TableGen for instruction selection

We have looked at how the instruction selection works. Here, we will see how you can select LLVM IR to your target’s instruction set.

TableGen

TableGen does a lot of heavy-lifting for us in the instruction selection process. Refer to the TableGen documentation for how to use TableGen.

A TableGen introduction is coming soon to this site.
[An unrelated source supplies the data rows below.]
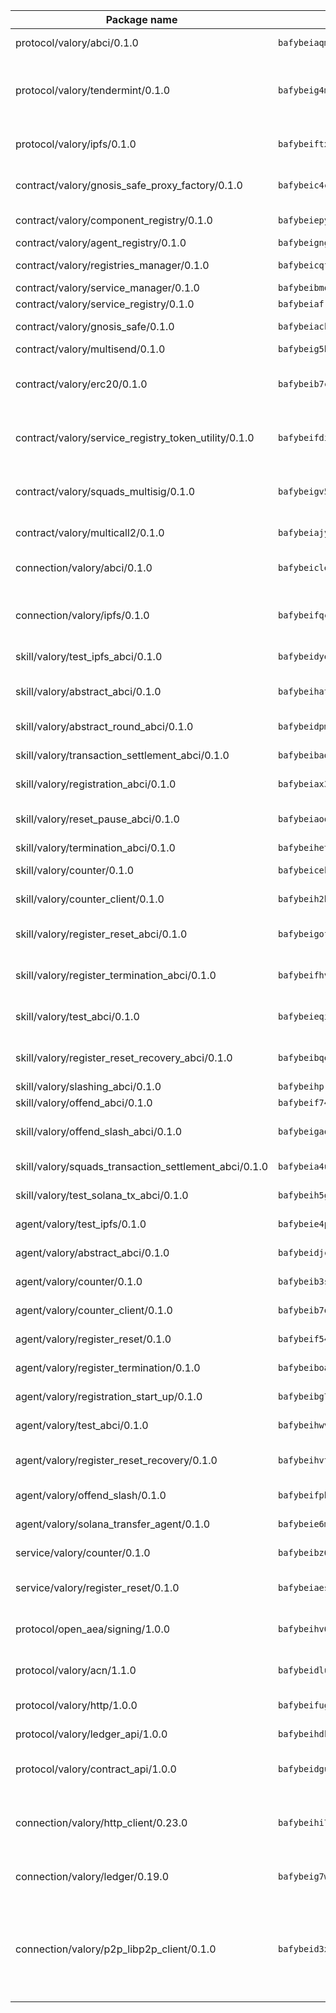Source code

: | Package name                                                  | Package hash                                                  | Description                                                                                                                |
| ------------------------------------------------------------- | ------------------------------------------------------------- | -------------------------------------------------------------------------------------------------------------------------- |
| protocol/valory/abci/0.1.0                                    | `bafybeiaqmp7kocbfdboksayeqhkbrynvlfzsx4uy4x6nohywnmaig4an7u` | A protocol for ABCI requests and responses.                                                                                |
| protocol/valory/tendermint/0.1.0                              | `bafybeig4mi3vmlv5zpbjbfuzcgida6j5f2nhrpedxicmrrfjweqc5r7cra` | A protocol for communication between two AEAs to share tendermint configuration details.                                   |
| protocol/valory/ipfs/0.1.0                                    | `bafybeiftxi2qhreewgsc5wevogi7yc5g6hbcbo4uiuaibauhv3nhfcdtvm` | A protocol specification for IPFS requests and responses.                                                                  |
| contract/valory/gnosis_safe_proxy_factory/0.1.0               | `bafybeic4cu5z6fiwdlqu5e7vclxsbdljlquapb55oak3dhxevrpt5ttpv4` | Gnosis Safe proxy factory (GnosisSafeProxyFactory) contract                                                                |
| contract/valory/component_registry/0.1.0                      | `bafybeiepywewigowj533f55orx7oys3kk5lgdc247p2267scqfyp4gnqle` | Component registry contract                                                                                                |
| contract/valory/agent_registry/0.1.0                          | `bafybeignghdk7oqvyg722gz66tbuj2vj4vkatguj4b6lf5fqzqxkktcke4` | Agent registry contract                                                                                                    |
| contract/valory/registries_manager/0.1.0                      | `bafybeicqf5y3kj42ow45hjcmnglose5n7bwpm2zl3ufuuevou24ewmgbde` | Registries Manager contract                                                                                                |
| contract/valory/service_manager/0.1.0                         | `bafybeibmqewfh5wnayopneyv4vx35n5k7loavzmcazyevntdoskw7vasom` | Service Manager contract                                                                                                   |
| contract/valory/service_registry/0.1.0                        | `bafybeiafrladfffewmyve7ejwuh65d4qa3cy5tfggsym34n3efcacjnrey` | Service Registry contract                                                                                                  |
| contract/valory/gnosis_safe/0.1.0                             | `bafybeiackdarbjevg7bn4emap33o5ueydjwliea52wg34fjlylkbj5zghi` | Gnosis Safe (GnosisSafeL2) contract                                                                                        |
| contract/valory/multisend/0.1.0                               | `bafybeig5byt5urg2d2bsecufxe5ql7f4mezg3mekfleeh32nmuusx66p4y` | MultiSend contract                                                                                                         |
| contract/valory/erc20/0.1.0                                   | `bafybeib7ctk3deleyxayrqvropewefr2muj4kcqe3t3wscak25bjmxnqwe` | The scaffold contract scaffolds a contract to be implemented by the developer.                                             |
| contract/valory/service_registry_token_utility/0.1.0          | `bafybeifdia2y5546tvk6xzxeaqzf2n5n7dutj2hdzbgenxohaqhjtnjqm4` | The scaffold contract scaffolds a contract to be implemented by the developer.                                             |
| contract/valory/squads_multisig/0.1.0                         | `bafybeigv5o6qj2qrjm7mwsfiypy5foagcrigb6npyk2o4keyqae5tm5rcm` | The scaffold contract scaffolds a contract to be implemented by the developer.                                             |
| contract/valory/multicall2/0.1.0                              | `bafybeiajy43qpdhzzrkjuofuuai7uvkasiua4cupudgjcvztcj4p464gsy` | The MakerDAO multicall2 contract.                                                                                          |
| connection/valory/abci/0.1.0                                  | `bafybeiclexb6cnsog5yjz2qtvqyfnf7x5m7tpp56hblhk3pbocbvgjzhze` | connection to wrap communication with an ABCI server.                                                                      |
| connection/valory/ipfs/0.1.0                                  | `bafybeifqca6e232lbvwrjhd7ioh43bo3evxfkpumdvcr6re2sdwjuntgna` | A connection responsible for uploading and downloading files from IPFS.                                                    |
| skill/valory/test_ipfs_abci/0.1.0                             | `bafybeidye3gywbjv3wvvo7ux2n436vwfh4a7empgmuxewzb3au2vge25iu` | IPFS e2e testing application.                                                                                              |
| skill/valory/abstract_abci/0.1.0                              | `bafybeihat4giyc4bz6zopvahcj4iw53356pbtwfn7p4d5yflwly2qhahum` | The abci skill provides a template of an ABCI application.                                                                 |
| skill/valory/abstract_round_abci/0.1.0                        | `bafybeidpmdozjwdocw5bcvr2sdftucl6vuv54ouxka72skvub6zrqkzjeu` | abstract round-based ABCI application                                                                                      |
| skill/valory/transaction_settlement_abci/0.1.0                | `bafybeibadsdtwowuewpxc5fivhuutscgws43autwytuhsikgq5up6ochqq` | ABCI application for transaction settlement.                                                                               |
| skill/valory/registration_abci/0.1.0                          | `bafybeiax34qfksb3ahddygnivacuuvt4pxjtvgz4tbn2gu2234awvnptiy` | ABCI application for common apps.                                                                                          |
| skill/valory/reset_pause_abci/0.1.0                           | `bafybeiaoq6bh47yu4kt4n56qrtouyynees2hyhc47rq55chj2py2n6b4fq` | ABCI application for resetting and pausing app executions.                                                                 |
| skill/valory/termination_abci/0.1.0                           | `bafybeihetbcjvy6b6zxctomabbkwk5xpx2wfp5t5kgqjrjap3qkoiseizu` | Termination skill.                                                                                                         |
| skill/valory/counter/0.1.0                                    | `bafybeicekk2if6ogp5qgdpu3wa2vwo7s4errxljzjyxepyjwvpvwentqyu` | The ABCI Counter application example.                                                                                      |
| skill/valory/counter_client/0.1.0                             | `bafybeih2hz7bvltfnlw7cgjrwgjdw3xgejwcnkxry7i6ajcspwcw2hrb3e` | A client for the ABCI counter application.                                                                                 |
| skill/valory/register_reset_abci/0.1.0                        | `bafybeigofxscy6kyitpdmnynhn36vcvrv4y55bxjfcddueoqn5amuuqazm` | ABCI application for dummy skill that registers and resets                                                                 |
| skill/valory/register_termination_abci/0.1.0                  | `bafybeifhv5qzhkuhbcba6hafhbo2aqo2xild5vzxpwwfclmx5bsq6plgru` | ABCI application for dummy skill that registers and resets                                                                 |
| skill/valory/test_abci/0.1.0                                  | `bafybeieqispxo5hspeoxx2x43mx6kvqeeephbig2ytfvl7fmo237ws6djy` | ABCI application for testing the ABCI connection.                                                                          |
| skill/valory/register_reset_recovery_abci/0.1.0               | `bafybeibqexehdqqpskytsyozdnij5j6xs7o6jwuoqu54b57cr4eravb3wa` | ABCI application for dummy skill that registers and resets                                                                 |
| skill/valory/slashing_abci/0.1.0                              | `bafybeihpremec7txczbnzs6ao2cf2zmksfdn36n5szx6bfaoxplhlvxccq` | Slashing skill.                                                                                                            |
| skill/valory/offend_abci/0.1.0                                | `bafybeif74teownxjlfwl65tucpfcvhgc6ut7mo6dpmadpzup2c3vxfhm7e` | Offend ABCI application.                                                                                                   |
| skill/valory/offend_slash_abci/0.1.0                          | `bafybeigao7bl3ujfyknioeso3kgcfkfgsqwiodhfgdcrarnd355n6ijdba` | ABCI application used in order to test the slashing abci                                                                   |
| skill/valory/squads_transaction_settlement_abci/0.1.0         | `bafybeia4uqeijapiqcgsmfnjnzcha3uxputysv2k4yzkbeg6tudlwmt2bu` | ABCI application for transaction settlement.                                                                               |
| skill/valory/test_solana_tx_abci/0.1.0                        | `bafybeih5gspyf6mfxhd3uczj2xlvxhrnaczji5ef4zvx4yzevbwp5kcwfi` | SOLANA e2e testing application.                                                                                            |
| agent/valory/test_ipfs/0.1.0                                  | `bafybeie4pmckb4hvvrml4nlnwfd24zrbp3ddzqfwmi7jhbnlowyxcbdqem` | Agent for testing the ABCI connection.                                                                                     |
| agent/valory/abstract_abci/0.1.0                              | `bafybeidjchlwqeh4qe5a5hmqrddo37rqgyjk3u5l2kryzrvfsqqrltctg4` | The abstract ABCI AEA - for testing purposes only.                                                                         |
| agent/valory/counter/0.1.0                                    | `bafybeib3spxvopd7pocbd56j3r5fazruwo3e4swwysygxufgrh5iiuy36e` | The ABCI Counter example as an AEA                                                                                         |
| agent/valory/counter_client/0.1.0                             | `bafybeib7oaokst3drdhypvyubw53golb6bxwe2dgimthgetkzgjoucvoai` | The ABCI Counter example as an AEA                                                                                         |
| agent/valory/register_reset/0.1.0                             | `bafybeif54ntxmju42ewonbefnl7qlvb7vyq4kdxjjkelc4bwbspouy26yy` | Register reset to replicate Tendermint issue.                                                                              |
| agent/valory/register_termination/0.1.0                       | `bafybeiboazy2ybp64i2elb3zyemysrcb4ng37tmfv6h7i65r2chvnwuqtm` | Register terminate to test the termination feature.                                                                        |
| agent/valory/registration_start_up/0.1.0                      | `bafybeibg7s4h7ve4n4q2ryfks3foyi5jcnycom3murvwtdldk5w4vcaqfa` | Registration start-up ABCI example.                                                                                        |
| agent/valory/test_abci/0.1.0                                  | `bafybeihwvnpair3yv36f4w2cswmpqinn7n54vdpi5n2getkph5frldtrqm` | Agent for testing the ABCI connection.                                                                                     |
| agent/valory/register_reset_recovery/0.1.0                    | `bafybeihvtm3ejvgmqt3jubdwuefsrnfveascklpscunu5lnh7cmspnt2om` | Agent to showcase hard reset as a recovery mechanism.                                                                      |
| agent/valory/offend_slash/0.1.0                               | `bafybeifpb4hd2nhsohxcw7wnvkjhxxzt6vobb5tzn4xmaw3t3johw53qey` | Offend and slash to test the slashing feature.                                                                             |
| agent/valory/solana_transfer_agent/0.1.0                      | `bafybeie6mwj7xw5ipdlf6fdg5ipcd2z74y4ld76jpauby4qn63jxugdjyi` | Register terminate to test the termination feature.                                                                        |
| service/valory/counter/0.1.0                                  | `bafybeibz6jvde7kb2pwx2axjwbhfqrhsfjt5okbtxrixylwgjkzqnmd6jm` | A set of agents incrementing a counter                                                                                     |
| service/valory/register_reset/0.1.0                           | `bafybeiaesxyk46nkrk7zzjtagy26yhmlkjnfuvd3cgkan5f5zsm2a3gree` | Test and debug tendermint reset mechanism.                                                                                 |
| protocol/open_aea/signing/1.0.0                               | `bafybeihv62fim3wl2bayavfcg3u5e5cxu3b7brtu4cn5xoxd6lqwachasi` | A protocol for communication between skills and decision maker.                                                            |
| protocol/valory/acn/1.1.0                                     | `bafybeidluaoeakae3exseupaea4i3yvvk5vivyt227xshjlffywwxzcxqe` | The protocol used for envelope delivery on the ACN.                                                                        |
| protocol/valory/http/1.0.0                                    | `bafybeifugzl63kfdmwrxwphrnrhj7bn6iruxieme3a4ntzejf6kmtuwmae` | A protocol for HTTP requests and responses.                                                                                |
| protocol/valory/ledger_api/1.0.0                              | `bafybeihdk6psr4guxmbcrc26jr2cbgzpd5aljkqvpwo64bvaz7tdti2oni` | A protocol for ledger APIs requests and responses.                                                                         |
| protocol/valory/contract_api/1.0.0                            | `bafybeidgu7o5llh26xp3u3ebq3yluull5lupiyeu6iooi2xyymdrgnzq5i` | A protocol for contract APIs requests and responses.                                                                       |
| connection/valory/http_client/0.23.0                          | `bafybeihi772xgzpqeipp3fhmvpct4y6e6tpjp4sogwqrnf3wqspgeilg4u` | The HTTP_client connection that wraps a web-based client connecting to a RESTful API specification.                        |
| connection/valory/ledger/0.19.0                               | `bafybeig7woeog4srdby75hpjkmx4rhpkzncbf4h2pm5r6varsp26pf2uhu` | A connection to interact with any ledger API and contract API.                                                             |
| connection/valory/p2p_libp2p_client/0.1.0                     | `bafybeid3xg5k2ol5adflqloy75ibgljmol6xsvzvezebsg7oudxeeolz7e` | The libp2p client connection implements a tcp connection to a running libp2p node as a traffic delegate to send/receive envelopes to/from agents in the DHT. |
Essentially, we specify instructions and rules on how to match SDNodes to our instructions by using TableGen records. Then, the instruction selection TableGen backend generates the necessary code to actually perform the selection.

This page can be updated

This page is a work in progress. The intention is to provide a comprehensive documentation on how to use TableGen for instruction selection.

The documentation needs some commentary from more experienced developers to be more informative. If you happen to be one of them, please feel free to contribute.

Registers

Before we can write any instruction, we must define some registers for our architecture.

Registers are quite simple, so refer directly to the Adding Registers chapter for how to define them.

Register Classes

The important part in defining the register classes is the supported types of the class. For example, MIPS defines the GPR32 class for register supporting i32 types:

def GPR32 : GPR32Class<[i32]>;

AMDGPU defines the VGPR class for registers supporting v4i32 types:

// VGPR 32-bit registers
// i16/f16 only on VI+
def VGPR_32 : SIRegisterClass<"AMDGPU", !listconcat(Reg32Types.types, Reg16Types.types), 32,
                            (add (sequence "VGPR%u", 0, 255))> {
  let AllocationPriority = 0;
  let Size = 32;
  let Weight = 1;
  let BaseClassOrder = 32;
}
...
// Types are defined as a list:
def Reg16Types : RegisterTypes<[i16, f16, bf16]>;
def Reg32Types : RegisterTypes<[i32, f32, v2i16, v2f16, v2bf16, p2, p3, p5, p6]>;

Defining Instructions

Instructions refer to the MachineInstr class, which holds a MCInstrDesc object and are generated from records that derive from the TableGen Instruction class.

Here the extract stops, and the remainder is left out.